Julio Elías, Nicola Lacetera , Mario Macis Management Science
Published Online:4 Jul 2025https://doi.org/10.1287/mnsc.2024.04555
Elias, Lacetera, and Macis have a new paper exploring reactions to price surges. From the paper:
[The] conflicting views between the principle of economic efficiency and the values of the general public become particularly evident in the reactions to price surges. Historically, price increases of staple goods often caused protests and riots (Bellemare 2014, Bentley 2001). In more recent times, social disapproval and moral outrage have often followed the sudden increase in the price of various products and services, such as “surge pricing” by ride-sharing companies in response to extreme weather or other emergencies, or the major increase in prices of surgical masks, hand sanitizer and certain pharmaceutical drugs during the COVID-19 pandemic. . . .
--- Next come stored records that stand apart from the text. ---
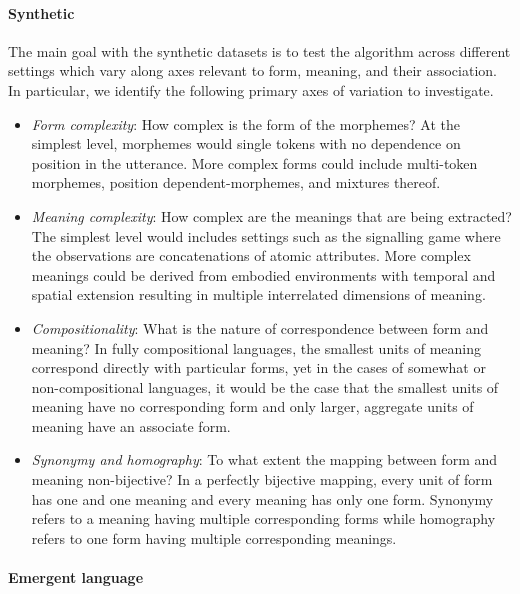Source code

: \paragraph{Synthetic}

The main goal with the synthetic datasets is to test the algorithm across different settings which vary along axes relevant to form, meaning, and their association.
In particular, we identify the following primary axes of variation to investigate.
\begin{itemize}
  \item \emph{Form complexity}:
    How complex is the form of the morphemes?
    At the simplest level, morphemes would single tokens with no dependence on position in the utterance.
    More complex forms could include multi-token morphemes, position dependent-morphemes, and mixtures thereof.
  \item \emph{Meaning complexity}:
    How complex are the meanings that are being extracted?
    The simplest level would includes settings such as the signalling game where the observations are concatenations of atomic attributes.
    More complex meanings could be derived from embodied environments with temporal and spatial extension resulting in multiple interrelated dimensions of meaning.
  \item \emph{Compositionality}:
    What is the nature of correspondence between form and meaning?
    In fully compositional languages, the smallest units of meaning correspond directly with particular forms, yet in the cases of somewhat or non-compositional languages, it would be the case that the smallest units of meaning have no corresponding form and only larger, aggregate units of meaning have an associate form.
  \item \emph{Synonymy and homography}:
    To what extent the mapping between form and meaning non-bijective?
    In a perfectly bijective mapping, every unit of form has one and one meaning and every meaning has only one form.
    Synonymy refers to a meaning having multiple corresponding forms while homography refers to one form having multiple corresponding meanings.
\end{itemize}

\paragraph{Emergent language}

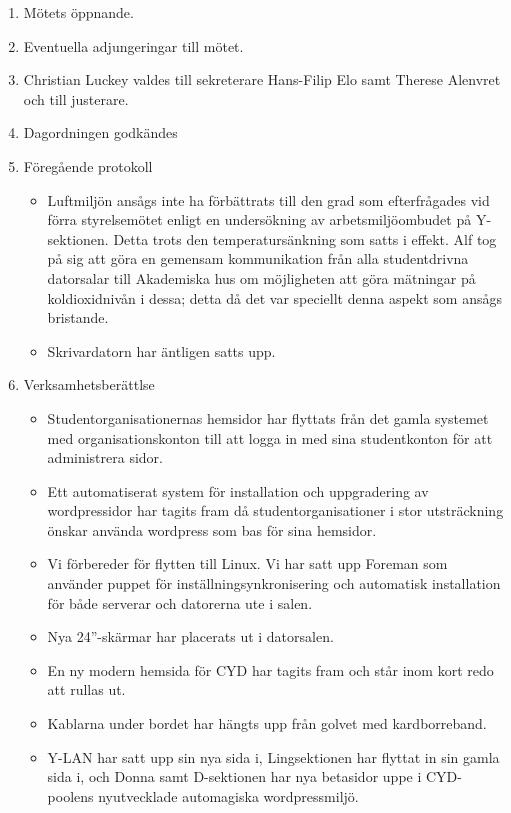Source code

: \documentclass[a4paper,12pt]{article}
\begin{document}
\begin{enumerate}
\item Mötets öppnande.
\item Eventuella adjungeringar till mötet.
\item Christian Luckey valdes till sekreterare Hans-Filip Elo samt Therese Alenvret och till justerare.
\item Dagordningen godkändes
\item Föregående protokoll
  \begin{itemize}
  \item Luftmiljön ansågs inte ha förbättrats till den grad som efterfrågades vid förra styrelsemötet enligt en undersökning av arbetsmiljöombudet på Y-sektionen. Detta trots den temperatursänkning som satts i effekt. Alf tog på sig att göra en gemensam kommunikation från alla studentdrivna datorsalar till Akademiska hus om möjligheten att göra mätningar på koldioxidnivån i dessa; detta då det var speciellt denna aspekt som ansågs bristande.
  \item Skrivardatorn har äntligen satts upp.
  \end{itemize}
\item Verksamhetsberättlse
  \begin{itemize}
  \item Studentorganisationernas hemsidor har flyttats från det gamla systemet med organisationskonton till att logga in med sina studentkonton för att administrera sidor.
  \item Ett automatiserat system för installation och uppgradering av wordpressidor har tagits fram då studentorganisationer i stor utsträckning önskar använda wordpress som bas för sina hemsidor.
  \item Vi förbereder för flytten till Linux. Vi har satt upp Foreman som använder puppet för inställningsynkronisering och automatisk installation för både serverar och datorerna ute i salen.
  \item Nya 24''-skärmar har placerats ut i datorsalen.
  \item En ny modern hemsida för CYD har tagits fram och står inom kort redo att rullas ut.
  \item Kablarna under bordet har hängts upp från golvet med kardborreband.
  \item Y-LAN har satt upp sin nya sida i, Lingsektionen har flyttat in sin gamla sida i, och Donna samt D-sektionen har nya betasidor uppe i CYD-poolens nyutvecklade automagiska wordpressmiljö.
  \end{itemize}


\end{enumerate}
\end{document}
[W]e document widespread opposition to sudden price surges, motivated in large part by moral and ideological considerations. However, explicitly describing possible economic tradeoffs between policy regimes does affect people’s reactions by making them more open to letting prices move freely. This result suggests that people do not immediately consider efficiency or equilibrium considerations when reacting to and expressing a judgment about price surges. When considerations about economic efficiency are missing, moral reactions are highly polarized; when economic tradeoffs are explicit, views tend to converge. However, the fact that most respondents still support price control policies in this case suggests that this position derives from normative concerns and not necessarily from lack of consideration for equilibrium effects and efficiency implications.